PROMPT: Copy the records below in full and leave every image out of the copy.

DATA FOR REVIEW:
※ ※ ※

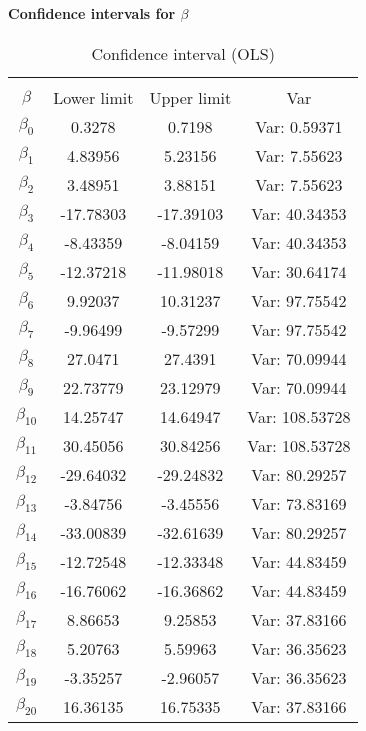 \documentclass[a4paper]{article}
\begin{document}
\paragraph{Confidence intervals for $\beta$}

 

\begin{table}[h!]
\caption{Confidence interval (OLS)}
\begin{center}
\begin{tabular}{cccc}
	\hline
	\multicolumn{4}{c}{}\\
	$\beta$ & Lower limit & Upper limit & Var\\
	\hline
	$\beta_{0}$ & 0.3278 & 0.7198 & Var: 0.59371 \\
	$\beta_{1}$ & 4.83956 & 5.23156 & Var: 7.55623 \\
	$\beta_{2}$ & 3.48951 & 3.88151 & Var: 7.55623 \\
	$\beta_{3}$ & -17.78303 & -17.39103 & Var: 40.34353 \\
	$\beta_{4}$ & -8.43359 & -8.04159 & Var: 40.34353 \\
	$\beta_{5}$ & -12.37218 & -11.98018 & Var: 30.64174 \\
	$\beta_{6}$ & 9.92037 & 10.31237 & Var: 97.75542 \\
	$\beta_{7}$ & -9.96499 & -9.57299 & Var: 97.75542 \\
	$\beta_{8}$ & 27.0471 & 27.4391 & Var: 70.09944 \\
	$\beta_{9}$ & 22.73779 & 23.12979 & Var: 70.09944 \\
	$\beta_{10}$ & 14.25747 & 14.64947 & Var: 108.53728 \\
	$\beta_{11}$ & 30.45056 & 30.84256 & Var: 108.53728 \\
	$\beta_{12}$ & -29.64032 & -29.24832 & Var: 80.29257 \\
	$\beta_{13}$ & -3.84756 & -3.45556 & Var: 73.83169 \\
	$\beta_{14}$ & -33.00839 & -32.61639 & Var: 80.29257 \\
	$\beta_{15}$ & -12.72548 & -12.33348 & Var: 44.83459 \\
	$\beta_{16}$ & -16.76062 & -16.36862 & Var: 44.83459 \\
	$\beta_{17}$ & 8.86653 & 9.25853 & Var: 37.83166 \\
	$\beta_{18}$ & 5.20763 & 5.59963 & Var: 36.35623 \\
	$\beta_{19}$ & -3.35257 & -2.96057 & Var: 36.35623 \\
	$\beta_{20}$ & 16.36135 & 16.75335 & Var: 37.83166 \\
\end{tabular}
\end{center}
\label{tab:ConIntOLS}
\end{table}
\end{document}
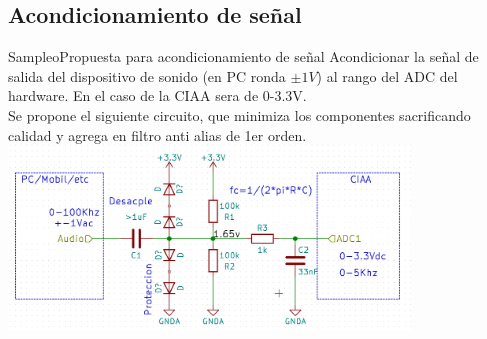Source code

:\subsection{Acondicionamiento de señal}
\begin{frame}{Sampleo}{Propuesta para acondicionamiento de señal}
   Acondicionar la señal de salida del dispositivo de sonido (en PC ronda $\pm1V$) al rango del ADC del hardware. En el caso de la CIAA sera de 0-3.3V. \\ Se propone el siguiente circuito, que minimiza los componentes sacrificando calidad y agrega en filtro anti alias de 1er orden.
   \protoboardicon
   \center\includegraphics[width=0.8\textwidth]{1_clase/circuito}
   \vfill
\end{frame}
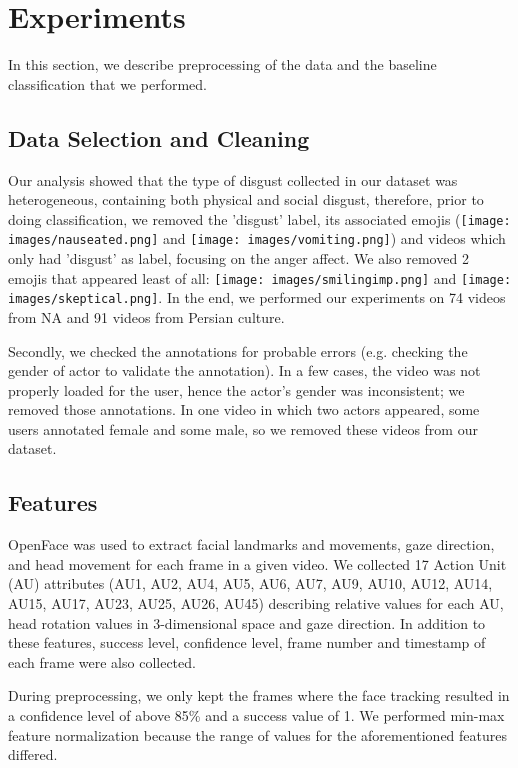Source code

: \documentclass[letterpaper, 10 pt, conference]{ieeeconf}  \usepackage{FG2021}
\begin{document}
\section{Experiments}
In this section, we describe preprocessing of the data and the baseline classification that we performed.


\subsection{Data Selection and Cleaning}
Our analysis showed that the type of disgust collected in our dataset was heterogeneous, containing both physical and social disgust, therefore, prior to doing classification, we removed the 'disgust' label, its associated emojis (\texttt{[image: images/nauseated.png]} and \texttt{[image: images/vomiting.png]}) and videos which only had 'disgust' as label, focusing on the anger affect. We also removed 2 emojis that appeared least of all: \texttt{[image: images/smilingimp.png]} and \texttt{[image: images/skeptical.png]}. In the end, we performed our experiments on 74 videos from NA and 91 videos from Persian culture.


Secondly, we checked the annotations for probable errors (e.g. checking the gender of actor to validate the annotation). In a few cases, the video was not properly loaded for the user, hence the actor's gender was inconsistent; we removed those annotations. In one video in which two actors appeared, some users annotated female and some male, so we removed these videos from our dataset. 

\subsection{Features}
OpenFace \cite{openface} was used to extract facial landmarks and movements, gaze direction, and head movement for each frame in a given video.  We collected 17 Action Unit (AU) attributes (AU1, AU2, AU4, AU5, AU6, AU7, AU9, AU10, AU12, AU14, AU15, AU17, AU23, AU25, AU26, AU45) describing relative values for each AU, head rotation values in 3-dimensional space and gaze direction. In addition to these features, success level, confidence level, frame number and timestamp of each frame were also collected.

During preprocessing, we only kept the frames where the face tracking resulted in a confidence level of above 85\% and a success value of 1. We performed min-max feature normalization because the range of values for the aforementioned features differed.
\end{document}
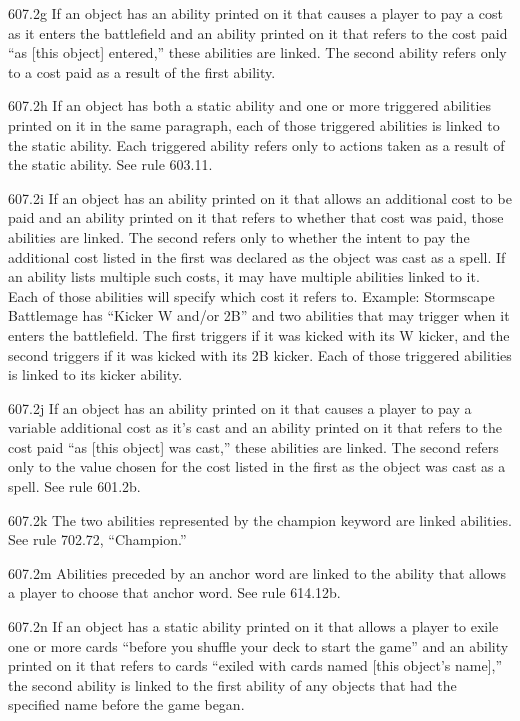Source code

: 607.2g If an object has an ability printed on it that causes a player to pay a cost as it enters the battlefield and an ability printed on it that refers to the cost paid “as [this object] entered,” these abilities are linked. The second ability refers only to a cost paid as a result of the first ability.

607.2h If an object has both a static ability and one or more triggered abilities printed on it in the same paragraph, each of those triggered abilities is linked to the static ability. Each triggered ability refers only to actions taken as a result of the static ability. See rule 603.11.

607.2i If an object has an ability printed on it that allows an additional cost to be paid and an ability printed on it that refers to whether that cost was paid, those abilities are linked. The second refers only to whether the intent to pay the additional cost listed in the first was declared as the object was cast as a spell. If an ability lists multiple such costs, it may have multiple abilities linked to it. Each of those abilities will specify which cost it refers to.
Example: Stormscape Battlemage has “Kicker {W} and/or {2}{B}” and two abilities that may trigger when it enters the battlefield. The first triggers if it was kicked with its {W} kicker, and the second triggers if it was kicked with its {2}{B} kicker. Each of those triggered abilities is linked to its kicker ability.

607.2j If an object has an ability printed on it that causes a player to pay a variable additional cost as it’s cast and an ability printed on it that refers to the cost paid “as [this object] was cast,” these abilities are linked. The second refers only to the value chosen for the cost listed in the first as the object was cast as a spell. See rule 601.2b.

607.2k The two abilities represented by the champion keyword are linked abilities. See rule 702.72, “Champion.”

607.2m Abilities preceded by an anchor word are linked to the ability that allows a player to choose that anchor word. See rule 614.12b.

607.2n If an object has a static ability printed on it that allows a player to exile one or more cards “before you shuffle your deck to start the game” and an ability printed on it that refers to cards “exiled with cards named [this object’s name],” the second ability is linked to the first ability of any objects that had the specified name before the game began.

※ ※ ※

SOLUTION TO THIS TASK:
 \documentclass[a4paper]{article}
\begin{document}
\paragraph{Confidence intervals for $\beta$}

 

\begin{table}[h!]
\caption{Confidence interval (OLS)}
\begin{center}
\begin{tabular}{cccc}
	\hline
	\multicolumn{4}{c}{}\\
	$\beta$ & Lower limit & Upper limit & Var\\
	\hline
	$\beta_{0}$ & 0.3278 & 0.7198 & Var: 0.59371 \\
	$\beta_{1}$ & 4.83956 & 5.23156 & Var: 7.55623 \\
	$\beta_{2}$ & 3.48951 & 3.88151 & Var: 7.55623 \\
	$\beta_{3}$ & -17.78303 & -17.39103 & Var: 40.34353 \\
	$\beta_{4}$ & -8.43359 & -8.04159 & Var: 40.34353 \\
	$\beta_{5}$ & -12.37218 & -11.98018 & Var: 30.64174 \\
	$\beta_{6}$ & 9.92037 & 10.31237 & Var: 97.75542 \\
	$\beta_{7}$ & -9.96499 & -9.57299 & Var: 97.75542 \\
	$\beta_{8}$ & 27.0471 & 27.4391 & Var: 70.09944 \\
	$\beta_{9}$ & 22.73779 & 23.12979 & Var: 70.09944 \\
	$\beta_{10}$ & 14.25747 & 14.64947 & Var: 108.53728 \\
	$\beta_{11}$ & 30.45056 & 30.84256 & Var: 108.53728 \\
	$\beta_{12}$ & -29.64032 & -29.24832 & Var: 80.29257 \\
	$\beta_{13}$ & -3.84756 & -3.45556 & Var: 73.83169 \\
	$\beta_{14}$ & -33.00839 & -32.61639 & Var: 80.29257 \\
	$\beta_{15}$ & -12.72548 & -12.33348 & Var: 44.83459 \\
	$\beta_{16}$ & -16.76062 & -16.36862 & Var: 44.83459 \\
	$\beta_{17}$ & 8.86653 & 9.25853 & Var: 37.83166 \\
	$\beta_{18}$ & 5.20763 & 5.59963 & Var: 36.35623 \\
	$\beta_{19}$ & -3.35257 & -2.96057 & Var: 36.35623 \\
	$\beta_{20}$ & 16.36135 & 16.75335 & Var: 37.83166 \\
\end{tabular}
\end{center}
\label{tab:ConIntOLS}
\end{table}
\end{document}
Source code

:\subsection{Acondicionamiento de señal}
\begin{frame}{Sampleo}{Propuesta para acondicionamiento de señal}
   Acondicionar la señal de salida del dispositivo de sonido (en PC ronda $\pm1V$) al rango del ADC del hardware. En el caso de la CIAA sera de 0-3.3V. \\ Se propone el siguiente circuito, que minimiza los componentes sacrificando calidad y agrega en filtro anti alias de 1er orden.
   \protoboardicon
   \center\includegraphics[width=0.8\textwidth]{1_clase/circuito}
   \vfill
\end{frame}
Source code

: \documentclass[letterpaper, 10 pt, conference]{ieeeconf}  \usepackage{FG2021}
\begin{document}
\section{Experiments}
In this section, we describe preprocessing of the data and the baseline classification that we performed.


\subsection{Data Selection and Cleaning}
Our analysis showed that the type of disgust collected in our dataset was heterogeneous, containing both physical and social disgust, therefore, prior to doing classification, we removed the 'disgust' label, its associated emojis (\texttt{[image: images/nauseated.png]} and \texttt{[image: images/vomiting.png]}) and videos which only had 'disgust' as label, focusing on the anger affect. We also removed 2 emojis that appeared least of all: \texttt{[image: images/smilingimp.png]} and \texttt{[image: images/skeptical.png]}. In the end, we performed our experiments on 74 videos from NA and 91 videos from Persian culture.


Secondly, we checked the annotations for probable errors (e.g. checking the gender of actor to validate the annotation). In a few cases, the video was not properly loaded for the user, hence the actor's gender was inconsistent; we removed those annotations. In one video in which two actors appeared, some users annotated female and some male, so we removed these videos from our dataset. 

\subsection{Features}
OpenFace \cite{openface} was used to extract facial landmarks and movements, gaze direction, and head movement for each frame in a given video.  We collected 17 Action Unit (AU) attributes (AU1, AU2, AU4, AU5, AU6, AU7, AU9, AU10, AU12, AU14, AU15, AU17, AU23, AU25, AU26, AU45) describing relative values for each AU, head rotation values in 3-dimensional space and gaze direction. In addition to these features, success level, confidence level, frame number and timestamp of each frame were also collected.

During preprocessing, we only kept the frames where the face tracking resulted in a confidence level of above 85\% and a success value of 1. We performed min-max feature normalization because the range of values for the aforementioned features differed.
\end{document}
Source code

: 607.2g If an object has an ability printed on it that causes a player to pay a cost as it enters the battlefield and an ability printed on it that refers to the cost paid “as [this object] entered,” these abilities are linked. The second ability refers only to a cost paid as a result of the first ability.

607.2h If an object has both a static ability and one or more triggered abilities printed on it in the same paragraph, each of those triggered abilities is linked to the static ability. Each triggered ability refers only to actions taken as a result of the static ability. See rule 603.11.

607.2i If an object has an ability printed on it that allows an additional cost to be paid and an ability printed on it that refers to whether that cost was paid, those abilities are linked. The second refers only to whether the intent to pay the additional cost listed in the first was declared as the object was cast as a spell. If an ability lists multiple such costs, it may have multiple abilities linked to it. Each of those abilities will specify which cost it refers to.
Example: Stormscape Battlemage has “Kicker {W} and/or {2}{B}” and two abilities that may trigger when it enters the battlefield. The first triggers if it was kicked with its {W} kicker, and the second triggers if it was kicked with its {2}{B} kicker. Each of those triggered abilities is linked to its kicker ability.

607.2j If an object has an ability printed on it that causes a player to pay a variable additional cost as it’s cast and an ability printed on it that refers to the cost paid “as [this object] was cast,” these abilities are linked. The second refers only to the value chosen for the cost listed in the first as the object was cast as a spell. See rule 601.2b.

607.2k The two abilities represented by the champion keyword are linked abilities. See rule 702.72, “Champion.”

607.2m Abilities preceded by an anchor word are linked to the ability that allows a player to choose that anchor word. See rule 614.12b.

607.2n If an object has a static ability printed on it that allows a player to exile one or more cards “before you shuffle your deck to start the game” and an ability printed on it that refers to cards “exiled with cards named [this object’s name],” the second ability is linked to the first ability of any objects that had the specified name before the game began.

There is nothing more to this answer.